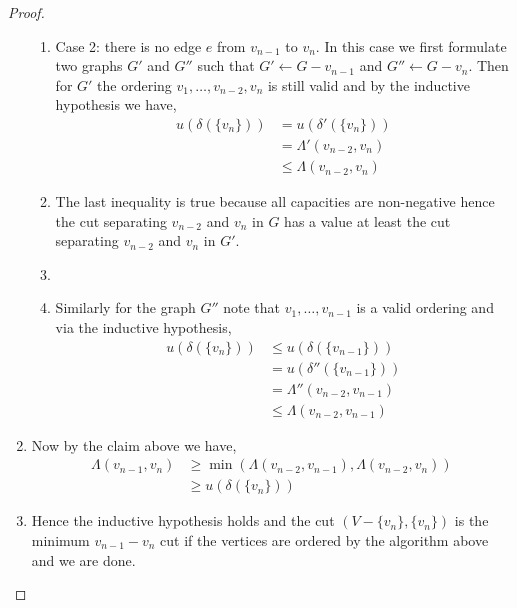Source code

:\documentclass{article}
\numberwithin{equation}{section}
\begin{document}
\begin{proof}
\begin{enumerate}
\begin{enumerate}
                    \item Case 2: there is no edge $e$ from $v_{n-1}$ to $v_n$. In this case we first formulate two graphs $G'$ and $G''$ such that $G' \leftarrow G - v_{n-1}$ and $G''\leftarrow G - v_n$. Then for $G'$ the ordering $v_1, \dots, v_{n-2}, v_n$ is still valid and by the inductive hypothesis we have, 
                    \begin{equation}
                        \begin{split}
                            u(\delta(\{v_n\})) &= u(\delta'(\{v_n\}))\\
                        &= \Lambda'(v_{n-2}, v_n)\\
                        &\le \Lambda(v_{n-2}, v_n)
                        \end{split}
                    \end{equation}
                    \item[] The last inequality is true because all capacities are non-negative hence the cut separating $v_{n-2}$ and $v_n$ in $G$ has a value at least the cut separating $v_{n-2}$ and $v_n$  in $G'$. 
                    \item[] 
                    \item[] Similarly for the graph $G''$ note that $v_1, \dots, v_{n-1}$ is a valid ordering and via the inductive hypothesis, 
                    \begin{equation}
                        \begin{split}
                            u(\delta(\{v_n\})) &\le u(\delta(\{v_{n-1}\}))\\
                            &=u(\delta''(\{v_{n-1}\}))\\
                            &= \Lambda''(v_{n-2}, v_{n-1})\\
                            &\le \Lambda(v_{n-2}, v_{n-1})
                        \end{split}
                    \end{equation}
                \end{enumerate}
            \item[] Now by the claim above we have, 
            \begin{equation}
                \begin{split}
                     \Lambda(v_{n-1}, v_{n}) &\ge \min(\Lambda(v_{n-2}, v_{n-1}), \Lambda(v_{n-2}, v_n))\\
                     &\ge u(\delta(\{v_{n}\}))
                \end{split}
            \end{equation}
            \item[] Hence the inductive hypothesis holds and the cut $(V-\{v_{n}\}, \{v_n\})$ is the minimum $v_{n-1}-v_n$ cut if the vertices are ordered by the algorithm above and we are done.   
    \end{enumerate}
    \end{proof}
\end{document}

******

### [What you will do]
Go through the material and copy every line in which the word "inductive" occurs.

### [Written solution]
                    \item Case 2: there is no edge $e$ from $v_{n-1}$ to $v_n$. In this case we first formulate two graphs $G'$ and $G''$ such that $G' \leftarrow G - v_{n-1}$ and $G''\leftarrow G - v_n$. Then for $G'$ the ordering $v_1, \dots, v_{n-2}, v_n$ is still valid and by the inductive hypothesis we have, 
                    \item[] Similarly for the graph $G''$ note that $v_1, \dots, v_{n-1}$ is a valid ordering and via the inductive hypothesis, 
            \item[] Hence the inductive hypothesis holds and the cut $(V-\{v_{n}\}, \{v_n\})$ is the minimum $v_{n-1}-v_n$ cut if the vertices are ordered by the algorithm above and we are done.   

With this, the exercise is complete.